◆ How to complete this task: Please reproduce exactly the line that carries "首先，我们的日常开发的代码都" and all remaining lines through the last line of the data, and write nothing else.
The input: Begin
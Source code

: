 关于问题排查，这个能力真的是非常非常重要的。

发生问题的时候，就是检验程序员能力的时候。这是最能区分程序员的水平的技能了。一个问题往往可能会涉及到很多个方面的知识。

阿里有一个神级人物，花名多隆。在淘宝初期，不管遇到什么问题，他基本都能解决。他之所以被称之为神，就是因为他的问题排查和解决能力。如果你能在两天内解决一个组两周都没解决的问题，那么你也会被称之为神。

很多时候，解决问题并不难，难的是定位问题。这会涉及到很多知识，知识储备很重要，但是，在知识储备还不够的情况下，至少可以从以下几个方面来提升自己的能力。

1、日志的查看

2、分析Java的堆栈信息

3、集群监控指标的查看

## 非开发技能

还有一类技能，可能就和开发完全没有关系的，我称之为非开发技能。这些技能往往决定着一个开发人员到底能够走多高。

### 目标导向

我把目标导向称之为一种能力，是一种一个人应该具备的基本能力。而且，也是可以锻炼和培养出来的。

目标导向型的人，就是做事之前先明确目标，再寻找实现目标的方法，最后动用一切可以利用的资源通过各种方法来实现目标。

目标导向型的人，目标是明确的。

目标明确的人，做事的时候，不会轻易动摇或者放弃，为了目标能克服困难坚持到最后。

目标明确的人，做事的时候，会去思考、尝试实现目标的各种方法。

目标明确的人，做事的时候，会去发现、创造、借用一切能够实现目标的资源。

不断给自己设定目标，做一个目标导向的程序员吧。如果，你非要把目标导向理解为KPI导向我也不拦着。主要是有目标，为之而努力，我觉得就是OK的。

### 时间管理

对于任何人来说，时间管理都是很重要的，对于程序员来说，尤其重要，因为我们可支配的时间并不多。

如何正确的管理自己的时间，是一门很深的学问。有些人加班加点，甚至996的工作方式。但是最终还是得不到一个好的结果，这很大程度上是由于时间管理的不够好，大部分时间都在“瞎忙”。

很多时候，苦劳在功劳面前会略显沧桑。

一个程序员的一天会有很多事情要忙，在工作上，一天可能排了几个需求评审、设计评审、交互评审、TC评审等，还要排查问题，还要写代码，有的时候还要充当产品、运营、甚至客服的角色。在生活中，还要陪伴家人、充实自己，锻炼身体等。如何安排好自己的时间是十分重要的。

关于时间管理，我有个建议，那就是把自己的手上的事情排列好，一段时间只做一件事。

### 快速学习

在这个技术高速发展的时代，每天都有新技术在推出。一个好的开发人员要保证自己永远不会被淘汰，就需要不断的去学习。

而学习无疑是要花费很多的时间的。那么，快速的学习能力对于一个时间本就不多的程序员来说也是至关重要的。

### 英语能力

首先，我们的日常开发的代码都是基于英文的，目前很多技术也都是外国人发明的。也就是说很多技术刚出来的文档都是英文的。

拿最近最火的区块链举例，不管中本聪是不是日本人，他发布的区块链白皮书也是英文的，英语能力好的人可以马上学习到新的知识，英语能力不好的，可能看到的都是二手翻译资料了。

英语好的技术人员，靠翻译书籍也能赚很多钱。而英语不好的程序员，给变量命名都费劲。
The input: End
◆ Answer space:
首先，我们的日常开发的代码都是基于英文的，目前很多技术也都是外国人发明的。也就是说很多技术刚出来的文档都是英文的。

拿最近最火的区块链举例，不管中本聪是不是日本人，他发布的区块链白皮书也是英文的，英语能力好的人可以马上学习到新的知识，英语能力不好的，可能看到的都是二手翻译资料了。

英语好的技术人员，靠翻译书籍也能赚很多钱。而英语不好的程序员，给变量命名都费劲。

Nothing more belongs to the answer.